[Records for the task — start]

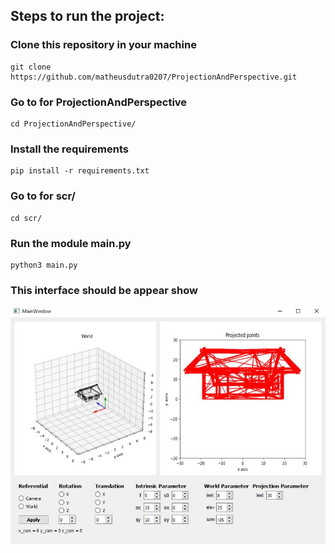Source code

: ## Steps to run the project:

### Clone this repository in your machine

```
git clone https://github.com/matheusdutra0207/ProjectionAndPerspective.git
```

### Go to for ProjectionAndPerspective

```
cd ProjectionAndPerspective/
```

### Install the requirements

```
pip install -r requirements.txt
```

### Go to for scr/

```
cd scr/
```

### Run the module main.py

```
python3 main.py
```

### This interface should be appear show

![alt text](https://github.com/matheusdutra0207/ProjectionAndPerspective/blob/master/image/interface.JPG)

[Records for the task — finish]

== To do ==
From top to bottom, restate the records above exactly and omit every picture.

== Answer box ==
Source code

: ## Steps to run the project:

### Clone this repository in your machine

```
git clone https://github.com/matheusdutra0207/ProjectionAndPerspective.git
```

### Go to for ProjectionAndPerspective

```
cd ProjectionAndPerspective/
```

### Install the requirements

```
pip install -r requirements.txt
```

### Go to for scr/

```
cd scr/
```

### Run the module main.py

```
python3 main.py
```

### This interface should be appear show

![alt text](https://github.com/matheusdutra0207/ProjectionAndPerspective/blob/master/image/interface.JPG)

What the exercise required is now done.